Der Volkswagen-Konzern muss erneut Dieselautos zurückrufen. Zwei Modelle der Kernmarke VW Pkw müssen nachgerüstet werden; insgesamt sind 33.200 ältere Wagen aus den 2000er-Jahren betroffen. Im Einzelnen handele es sich um etwa 27.500 Exemplare des Touareg sowie um 5.700 VW Phaeton, teilte VW mit. Die Fahrzeuge wurden den Angaben zufolge zwischen 2005 und 2008 hergestellt und fallen in die Emissionsklasse Euro-4. Zuvor hatte der Bayerische Rundfunk darüber berichtet.

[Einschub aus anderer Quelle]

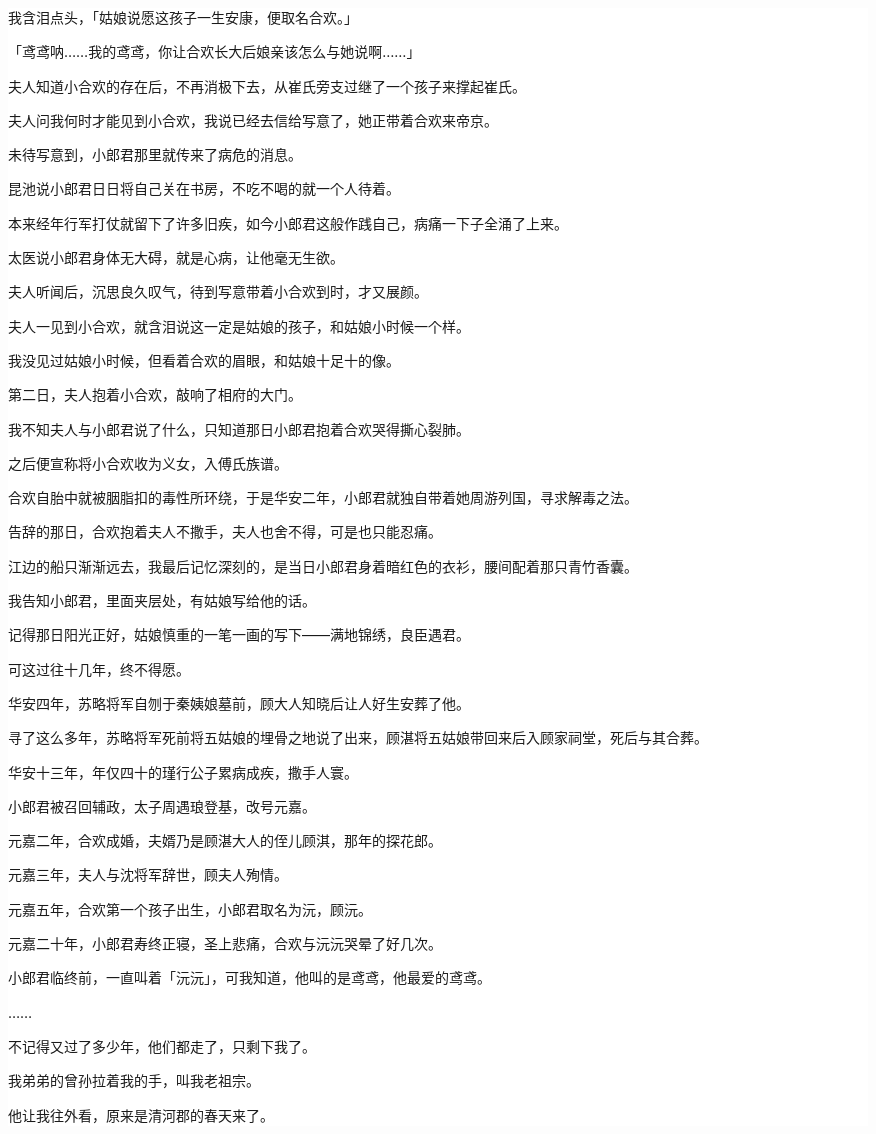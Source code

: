 我含泪点头，「姑娘说愿这孩子一生安康，便取名合欢。」

「鸢鸢呐……我的鸢鸢，你让合欢长大后娘亲该怎么与她说啊……」

夫人知道小合欢的存在后，不再消极下去，从崔氏旁支过继了一个孩子来撑起崔氏。

夫人问我何时才能见到小合欢，我说已经去信给写意了，她正带着合欢来帝京。

未待写意到，小郎君那里就传来了病危的消息。

昆池说小郎君日日将自己关在书房，不吃不喝的就一个人待着。

本来经年行军打仗就留下了许多旧疾，如今小郎君这般作践自己，病痛一下子全涌了上来。

太医说小郎君身体无大碍，就是心病，让他毫无生欲。

夫人听闻后，沉思良久叹气，待到写意带着小合欢到时，才又展颜。

夫人一见到小合欢，就含泪说这一定是姑娘的孩子，和姑娘小时候一个样。

我没见过姑娘小时候，但看着合欢的眉眼，和姑娘十足十的像。

第二日，夫人抱着小合欢，敲响了相府的大门。

我不知夫人与小郎君说了什么，只知道那日小郎君抱着合欢哭得撕心裂肺。

之后便宣称将小合欢收为义女，入傅氏族谱。

合欢自胎中就被胭脂扣的毒性所环绕，于是华安二年，小郎君就独自带着她周游列国，寻求解毒之法。

告辞的那日，合欢抱着夫人不撒手，夫人也舍不得，可是也只能忍痛。

江边的船只渐渐远去，我最后记忆深刻的，是当日小郎君身着暗红色的衣衫，腰间配着那只青竹香囊。

我告知小郎君，里面夹层处，有姑娘写给他的话。

记得那日阳光正好，姑娘慎重的一笔一画的写下——满地锦绣，良臣遇君。

可这过往十几年，终不得愿。

华安四年，苏略将军自刎于秦姨娘墓前，顾大人知晓后让人好生安葬了他。

寻了这么多年，苏略将军死前将五姑娘的埋骨之地说了出来，顾湛将五姑娘带回来后入顾家祠堂，死后与其合葬。

华安十三年，年仅四十的瑾行公子累病成疾，撒手人寰。

小郎君被召回辅政，太子周遇琅登基，改号元嘉。

元嘉二年，合欢成婚，夫婿乃是顾湛大人的侄儿顾淇，那年的探花郎。

元嘉三年，夫人与沈将军辞世，顾夫人殉情。

元嘉五年，合欢第一个孩子出生，小郎君取名为沅，顾沅。

元嘉二十年，小郎君寿终正寝，圣上悲痛，合欢与沅沅哭晕了好几次。

小郎君临终前，一直叫着「沅沅」，可我知道，他叫的是鸢鸢，他最爱的鸢鸢。

……

不记得又过了多少年，他们都走了，只剩下我了。

我弟弟的曾孙拉着我的手，叫我老祖宗。

他让我往外看，原来是清河郡的春天来了。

Außerdem sollen in der aktuellen Rückrufaktion, zusammen mit einer früheren Aktion Anfang November, bei der Ingolstädter VW-Tochter Audi nach eigenen Angaben 89.000 Dieselwagen überarbeitet werden. Hierüber hatte Audi Ende der vergangenen Woche informiert. In der Gesamtzahl sind laut dem Unternehmen rund 50.000 A4, A6 und A8 mit dem großen 3,0-Liter-Dieselantrieb enthalten. Für Autos mit einem solchen Motor, aber modernerer Abgasnorm hatte es im VW-Konzern bereits ebenfalls Rückrufe gegeben, auch bei der Tochter Porsche.

Der Abgasskandal bei Volkswagen mit drastisch erhöhten Stickoxidwerten im realen Straßenbetrieb war im September 2015 bekannt geworden. Die Dieselkrise weitete sich von Fällen mit nachgewiesener Täuschungssoftware im weiteren Verlauf auch auf andere Modelle und Hersteller aus, die aus Sicht von Kritikerinnen und Kritikern unzulässige sogenannte Abschalteinrichtungen nutzen. Dabei werden Abgase wegen des Schutzes von Motorbauteilen teils nicht vollständig gereinigt. Die jetzt genannten Fälle fallen in die Zeit weit vor dem Skandal.